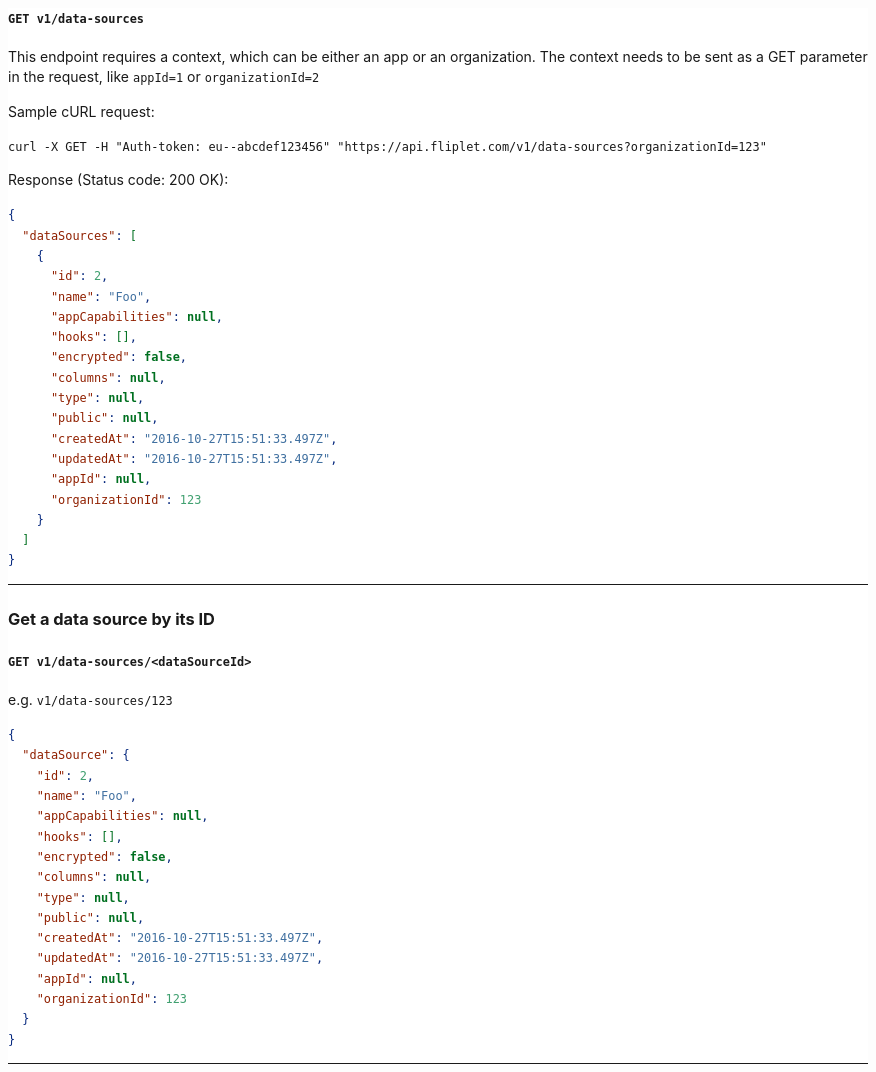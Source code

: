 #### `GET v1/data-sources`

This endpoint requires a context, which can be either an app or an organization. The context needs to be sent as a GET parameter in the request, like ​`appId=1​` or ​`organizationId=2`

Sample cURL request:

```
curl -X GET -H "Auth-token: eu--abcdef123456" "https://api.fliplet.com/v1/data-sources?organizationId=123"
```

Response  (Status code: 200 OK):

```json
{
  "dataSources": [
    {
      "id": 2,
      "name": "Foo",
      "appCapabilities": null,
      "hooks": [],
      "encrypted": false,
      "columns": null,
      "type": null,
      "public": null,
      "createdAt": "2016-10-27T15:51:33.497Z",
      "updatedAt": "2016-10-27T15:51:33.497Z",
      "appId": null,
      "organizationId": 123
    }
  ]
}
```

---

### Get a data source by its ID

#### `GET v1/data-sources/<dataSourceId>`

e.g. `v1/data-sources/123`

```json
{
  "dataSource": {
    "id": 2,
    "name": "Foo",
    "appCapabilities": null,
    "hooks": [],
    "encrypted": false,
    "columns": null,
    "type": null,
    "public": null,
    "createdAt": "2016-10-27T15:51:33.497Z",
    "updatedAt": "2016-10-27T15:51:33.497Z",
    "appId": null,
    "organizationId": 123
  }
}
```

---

+++

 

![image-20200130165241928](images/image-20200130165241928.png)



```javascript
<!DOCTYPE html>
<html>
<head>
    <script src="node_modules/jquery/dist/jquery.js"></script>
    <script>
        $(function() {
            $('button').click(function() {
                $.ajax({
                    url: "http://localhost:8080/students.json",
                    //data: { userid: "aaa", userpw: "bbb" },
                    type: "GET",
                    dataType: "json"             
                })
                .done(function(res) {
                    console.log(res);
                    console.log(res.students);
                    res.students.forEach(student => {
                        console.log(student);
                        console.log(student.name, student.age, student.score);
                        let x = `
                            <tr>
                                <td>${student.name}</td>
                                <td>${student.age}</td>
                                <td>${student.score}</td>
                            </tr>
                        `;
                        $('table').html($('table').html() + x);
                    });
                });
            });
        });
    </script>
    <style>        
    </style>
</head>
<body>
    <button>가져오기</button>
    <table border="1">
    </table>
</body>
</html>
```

+++

**ABOUT THIS EXERCISE**:
Every line in the data above that includes the word "null" should be copied.

**TASK RESULT**:
      "appCapabilities": null,
      "columns": null,
      "type": null,
      "public": null,
      "appId": null,
    "appCapabilities": null,
    "columns": null,
    "type": null,
    "public": null,
    "appId": null,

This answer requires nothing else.